Figure 5. California school ratings.
Source: Academic Performance Index School Rankings, 1999, California Department of Education, Sacramento, CA, January, 2000. Chart prepared by the author. Data were grouped into the API ranges shown. Four schools were unrated.

        The official goal is to raise all schools to an API of 800. Since the API is essentially comparing scores with averages, this is a "Lake Wobegon" goal, to make "all the kids above average."

Appendix 6
Performance Assessment

        "Performance assessment is a broad term. It covers many different types of testing methods that require students to demonstrate their competencies or knowledge by creating an answer or product. It is best understood as a continuum of formats that range from the simplest student-constructed responses to comprehensive demonstrations or collections of large bodies of work over time. This [section] describes some common forms of performance assessment.
        "Constructed-response questions require students to produce an answer to a question rather than to select from an array of possible answers (as multiple-choice items do). In constructed-response items, questions may have just one correct answer or may be more open ended, allowing a range of responses. The form can also vary: examples include answers supplied by filling in a blank; solving a mathematics problem; writing short answers; completing figural responses (drawing on a figure like a graph, illustration, or diagram); or writing out all the steps in a geometry proof.
        "Essays have long been used to assess a student's understanding of a subject by having the student write a description, analysis, explanation, or summary in one or more paragraphs. Essays are used to demonstrate how well a student can use facts in context and structure a coherent discussion. Answering essay questions effectively requires analysis, synthesis, and critical thinking. Grading can be systematized by having subject matter specialists develop guidelines for responses and set quality standards. Scorers can then compare each student's essays against models that represent various levels of quality.
        "Writing is the most common subject tested by performance assessment methods. Although multiple-choice tests can assess some of the components necessary for good writing (spelling, grammar, and word usage), having students write is considered a more comprehensive method of assessing composition skills.
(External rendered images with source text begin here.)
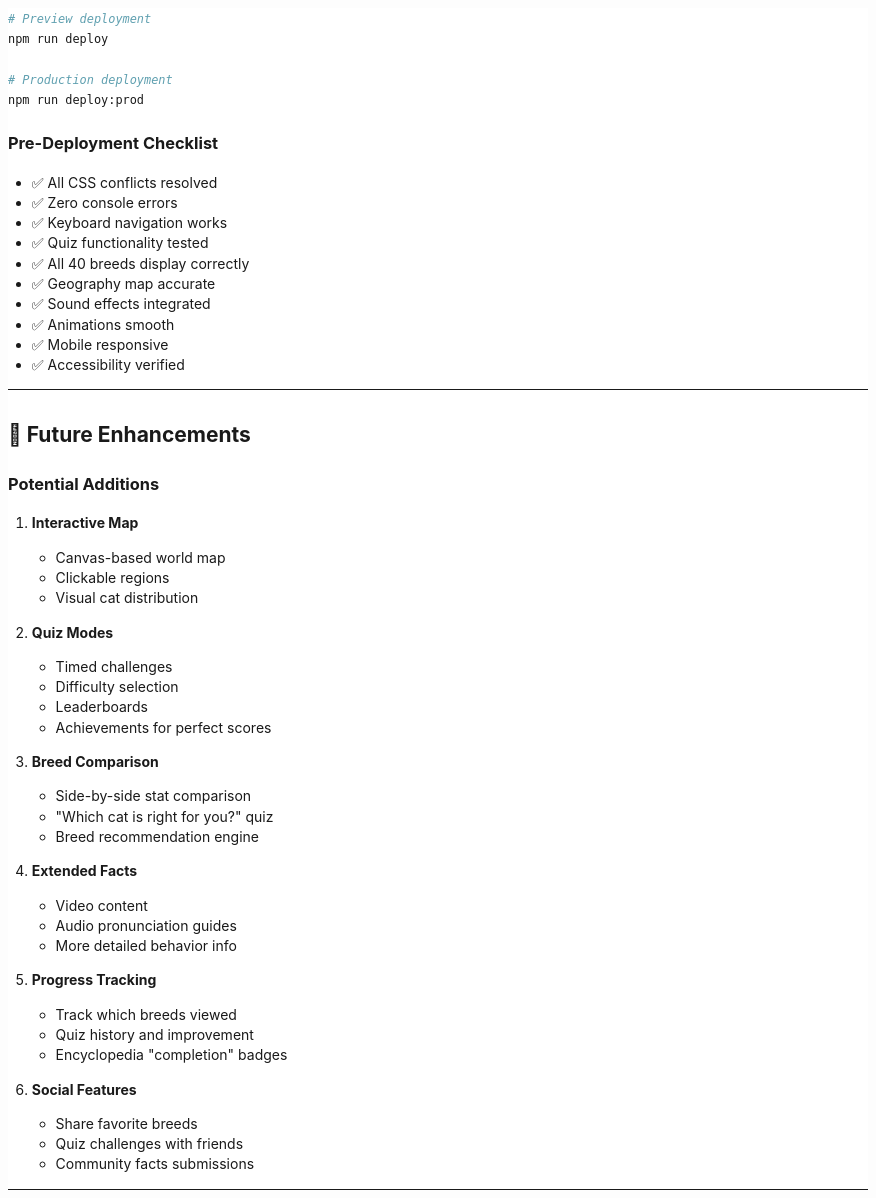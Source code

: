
 ```bash
# Preview deployment
npm run deploy

# Production deployment
npm run deploy:prod
```

### Pre-Deployment Checklist

- ✅ All CSS conflicts resolved
- ✅ Zero console errors
- ✅ Keyboard navigation works
- ✅ Quiz functionality tested
- ✅ All 40 breeds display correctly
- ✅ Geography map accurate
- ✅ Sound effects integrated
- ✅ Animations smooth
- ✅ Mobile responsive
- ✅ Accessibility verified

---

## 🔮 Future Enhancements

### Potential Additions

1. **Interactive Map**
   - Canvas-based world map
   - Clickable regions
   - Visual cat distribution

2. **Quiz Modes**
   - Timed challenges
   - Difficulty selection
   - Leaderboards
   - Achievements for perfect scores

3. **Breed Comparison**
   - Side-by-side stat comparison
   - "Which cat is right for you?" quiz
   - Breed recommendation engine

4. **Extended Facts**
   - Video content
   - Audio pronunciation guides
   - More detailed behavior info

5. **Progress Tracking**
   - Track which breeds viewed
   - Quiz history and improvement
   - Encyclopedia "completion" badges

6. **Social Features**
   - Share favorite breeds
   - Quiz challenges with friends
   - Community facts submissions

---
Writing enables students to demonstrate composition skills-inventing, revising, and clearly stating one's ideas to fit the purpose and the audience--as well as their knowledge of language, syntax, and grammar. There has been considerable research on the standardized and objective scoring of writing assessments.
        "Oral discourse was the earliest form of performance assessment. Before paper and pencil, chalk, and slate became affordable, school children rehearsed their lessons, recited their sums, and rendered their poems and prose aloud. At the university level, rhetoric was interdisciplinary: reading, writing, and speaking were the media of public affairs. Today graduate students are tested at the master's and Ph.D. levels with an oral defense of dissertations. But oral interviews can also be used in assessments of young children, where written testing is inappropriate. An obvious example of oral assessment is in foreign languages: fluency can only be assessed by hearing the student speak. As video and audio make it possible to record performance, the use of oral presentations is likely to expand.
        "Exhibitions are designed as comprehensive demonstrations of skills or competence. They often require students to produce a demonstration or live performance in class or before other audiences. Teachers or trained judges score performance against standards of excellence known to all participants ahead of time. Exhibitions require a broad range of competencies, are often interdisciplinary in focus, and require student initiative and creativity. They can take the form of competitions between individual students or groups, or may be collaborative projects that students work on over time.
        "Experiments are used to test how well a student understands scientific concepts and can carry out scientific processes. As educators emphasize increased hands-on laboratory work in the science curriculum, they have advocated the development of assessments to test those skills more directly than conventional paper-and-pencil tests. A few states are developing standardized scientific tasks or experiments that all students must conduct to demonstrate understanding and skills. Developing hypotheses, planning and carrying out experiments, writing up findings, using the skills of measurement and estimation, and applying knowledge of scientific facts and underlying concepts—in a word, 'doing science'—are at the heart of these assessment activities.
        "Portfolios are usually files or folders that contain collections of a student's work. They furnish a broad portrait of individual performance, assembled overtime. As students assemble their portfolios, they must evaluate their own work, a key feature of performance assessment. Portfolios are most common in writing and language arts-showing drafts, revisions, and works in progress. A few states and districts use portfolios for science, mathematics, and the arts; others are planning to use them for demonstrations of workplace readiness."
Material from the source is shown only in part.